So, the floating point will go away if you change your second example in post #14 to
pasos = trim    ' assign float const to an integer
pasos = pasos + largo

RGV250

Hi,
I can see the point of a warning but don't see why you need to complicate things by having a format for the constant. If you don't apply any decimal places it will be treated as an integer, if you apply decimal places it will be treated as a float.
1 = Integer
1.0 = float

Regards,
Bob

joesaliba

Quote from: RGV250 on May 22, 2021, 01:31 PMHi,
I can see the point of a warning but don't see why you need to complicate things by having a format for the constant. If you don't apply any decimal places it will be treated as an integer, if you apply decimal places it will be treated as a float.
1 = Integer
1.0 = float

Regards,
Bob

That is what I tried to say in post #9.

top204

#19
A constant created by the Symbol directive will not use any RAM space in the device because it creates symbols within the compiler itsef, at compile time. These are then automatically converted to the value or the alias name when they are used within the program's code.

A floating point value cannot be shifted left or right because floating point is a form of compression to a value and not a binary value itself. So to replicate a "<< 1", simply multiply by 2, and "<< 2" is multiply by 4, and ">> 1" is divide by 2 etc... It is the C and C++ languages that always do the shifting because the original incarnations of the languages did not have "bit" variables, or references to bits within other variables, because the microprocessors that the languages were originally created for did not have bit manipulating assembler mnemonics, so the bits had to be masked and shifted, which wastes time and RAM when used directly with variables. Later incarnations of the languages had "unions" that could imitate bits, but they still used masking and shifts under the hood, and some C and C++ languages for microcontrollers still do!

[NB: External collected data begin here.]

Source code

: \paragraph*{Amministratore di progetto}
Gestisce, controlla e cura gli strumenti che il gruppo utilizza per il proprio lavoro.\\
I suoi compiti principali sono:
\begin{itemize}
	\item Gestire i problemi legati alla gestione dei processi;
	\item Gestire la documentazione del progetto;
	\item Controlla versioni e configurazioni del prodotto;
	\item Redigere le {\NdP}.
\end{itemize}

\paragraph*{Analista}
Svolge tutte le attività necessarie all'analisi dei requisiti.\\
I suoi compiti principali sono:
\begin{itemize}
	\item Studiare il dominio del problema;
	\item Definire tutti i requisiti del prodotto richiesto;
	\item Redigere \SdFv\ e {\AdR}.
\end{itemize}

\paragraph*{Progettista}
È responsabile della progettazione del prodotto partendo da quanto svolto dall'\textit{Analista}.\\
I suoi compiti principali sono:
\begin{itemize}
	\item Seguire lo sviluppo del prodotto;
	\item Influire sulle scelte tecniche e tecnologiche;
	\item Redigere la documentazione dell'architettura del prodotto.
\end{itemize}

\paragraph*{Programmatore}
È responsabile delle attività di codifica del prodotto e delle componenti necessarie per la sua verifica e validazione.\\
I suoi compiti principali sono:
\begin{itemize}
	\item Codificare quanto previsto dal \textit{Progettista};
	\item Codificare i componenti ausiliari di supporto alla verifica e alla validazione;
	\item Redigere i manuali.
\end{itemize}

With C and C++ languages, there is a lot of copy and paste, so programs that were originally written for microprocessors get transfered to microcontrollers, and this wastes a lot of code memory, RAM and time, because most microcontrollers have bit manipulating assembler mnemonics.

To shift a constant value, make sure it is not a floating point type. i.e. Remove a decimal point, then it will operate just like any other integer value and shifts, and other boolean logic operators will work on it.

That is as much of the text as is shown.